Preserving the public trust
It must be noted that the Board has a statutory duty to treat all complaints seriously, and to thoroughly investigate allegations where there is a reasonable possibility that a violation of the Medical Practice Act has occurred. Similarly, the licensee has a responsibility (and, in fact, a keen self-interest) to ensure that the Board has all the information it needs to reach a fair decision about the complaint. North Carolina physicians and physician assistants are fortunate to enjoy the privilege of self-regulation. This privilege is based on public trust. It will only continue as long as the Board, with full cooperation by licensees, can demonstrate it is willing and able to faithfully carry out its obligation to investigate and resolve complaints that are brought to its attention.

The Board recognizes that some patients may have unrealistic expectations about what can be achieved by filing a complaint. Over the last few years, NCMB has sought to educate patients and the public about the Board’s complaint resolution process to encourage appropriate use. These efforts include brochures and an online tutorial that spells out what the Board can and cannot do through the complaint process. In addition, the Board’s Complaint Department staff counsels patients and the public directly, fielding about 40 phone calls each business day. In each of the past two calendar years (2013-2014) the Board observed decreases in the number of complaints received from patients and the public. Although we cannot say for sure what is driving this decline, it’s possible that the Board’s efforts may have deterred some inappropriate use of the complaint process.

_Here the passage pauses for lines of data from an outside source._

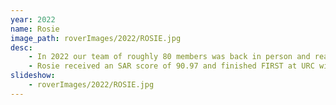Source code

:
 ```yaml
---
year: 2022
name: Rosie
image_path: roverImages/2022/ROSIE.jpg
desc:   
    - In 2022 our team of roughly 80 members was back in person and ready to build our greatest rover yet! New 3D printed wheels are powerful and highly durable, allowing Rosie to traverse rough terrain with great agility. The rocker-bogie wheel configuration and differential bar work together to keep the lightweight chassis level, and her robotic arm switches easily between different segment and end effector combinations to serve specific missions. In addition to manual, open-loop control, the robotic arm utilizes our closed-loop inverse kinematics algorithm to move itself to precise positions. Rosie’s electrical box is highly organized and serviceable, equipped with a strong battery to power through long missions. The electrical system is well-interfaced with the mechanical system through careful wire-routing and EBox dampening measures, and her communications system allows for remote operation from distances up to 2km even with line-of-sight obstructions and elevation changes. Our embedded hardware and software systems utilize custom PCBs to control sensors and mechanisms, and onboard processors monitor functions to protect against potential electrical issues. A base station real-time kinematics program monitors and corrects Rosie’s position to direct her to distant locations with centimeter-level precision, and a rotating gimbal and camera system provide camera input to quickly determine obstacle-free paths. Even further, Rosie can use this capability to identify and travel to targets and through gates in a specified order. Rosie’s science system consists of eight different tests to determine the presence of extinct, extant, and absent life. In addition to chemical tests of collected soil samples, Rosie utilizes an actuated microscope and spectrophotometer, and a custom-built Raman spectrometer. 
    - Rosie received an SAR score of 90.97 and finished FIRST at URC with an overall score of 388.97!
slideshow: 
    - roverImages/2022/ROSIE.jpg
---
```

Preparing an appropriate response

The Board is well aware that requiring a physician to respond to a complaint is time-consuming and, particularly if the allegations are untrue, frustrating. Contrary to what licensees may believe neither Board staff nor Board Members ever consider licensees to be guilty until proven otherwise, and there is no arbitrary assignment of blame. In a typical year, just 10 percent of all disciplinary cases (out of the approximately 2,500 cases opened) result in any type of adverse public action.

Licensees often wonder if they should hire an attorney to help them respond to a patient complaint. This is ultimately a matter of personal choice, determined by the circumstances of you particular situation. A thoughtful, well organized response, adequately supported by the medical record, is generally sufficient and can be prepared without the aid of an attorney. It is not helpful to submit a response that is emotional or dismissive or that makes sarcastic or derogatory comments about the complainant, the complaint, or the Board. Your response to the Board should be a professional, succinct, and objective answer to the specific allegations in the complaint. Any complaint that relates to quality of care should be carefully considered. Licensees may want to contact their malpractice carriers for advice in these situations.

In closing, regardless of your opinion of the complainant or the complaint you are required, when asked, to provide the Board a timely and professional response. Think of it as an opportunity. There is almost no complaint that cannot provide a licensee some useful information about his or her practice or patient interactions. You might consider, even briefly, reflecting on the allegations from the complainant’s point of view and look for ways to, hopefully, avoid similar issues in future.